**Work instructions:**
Look through the lines below and copy each one that includes "Here".

**Extracted material:**
+-------+

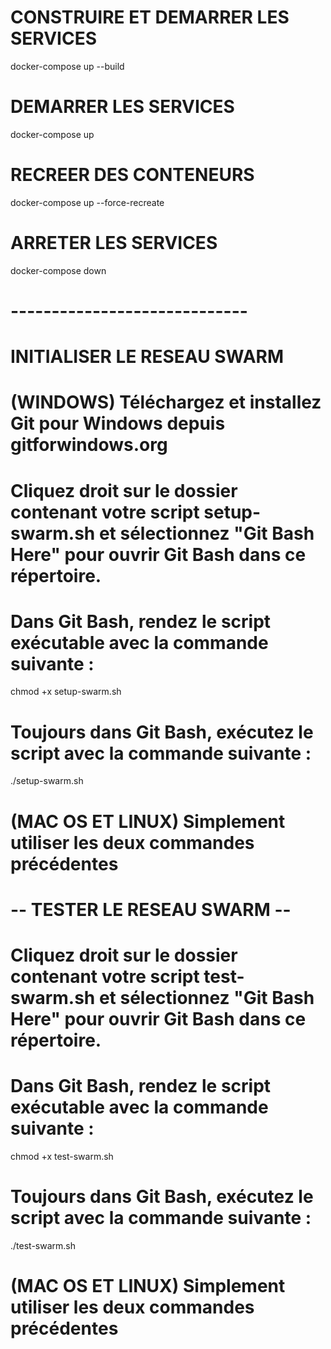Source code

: #   CONSTRUIRE ET DEMARRER LES SERVICES 

docker-compose up --build

# DEMARRER LES SERVICES 

docker-compose up 

# RECREER DES CONTENEURS

docker-compose up --force-recreate

# ARRETER LES SERVICES 

docker-compose down

# -----------------------------

# INITIALISER LE RESEAU SWARM

# (WINDOWS) Téléchargez et installez Git pour Windows depuis gitforwindows.org

# Cliquez droit sur le dossier contenant votre script setup-swarm.sh et sélectionnez "Git Bash Here" pour ouvrir Git Bash dans ce répertoire.

# Dans Git Bash, rendez le script exécutable avec la commande suivante :

chmod +x setup-swarm.sh

# Toujours dans Git Bash, exécutez le script avec la commande suivante  :

./setup-swarm.sh

# (MAC OS ET LINUX) Simplement utiliser les deux commandes précédentes


# -- TESTER LE RESEAU SWARM --

# Cliquez droit sur le dossier contenant votre script test-swarm.sh et sélectionnez "Git Bash Here" pour ouvrir Git Bash dans ce répertoire.

# Dans Git Bash, rendez le script exécutable avec la commande suivante :

chmod +x test-swarm.sh

# Toujours dans Git Bash, exécutez le script avec la commande suivante  :

./test-swarm.sh

# (MAC OS ET LINUX) Simplement utiliser les deux commandes précédentes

+-------+

**Written reply:**
# Cliquez droit sur le dossier contenant votre script setup-swarm.sh et sélectionnez "Git Bash Here" pour ouvrir Git Bash dans ce répertoire.
# Cliquez droit sur le dossier contenant votre script test-swarm.sh et sélectionnez "Git Bash Here" pour ouvrir Git Bash dans ce répertoire.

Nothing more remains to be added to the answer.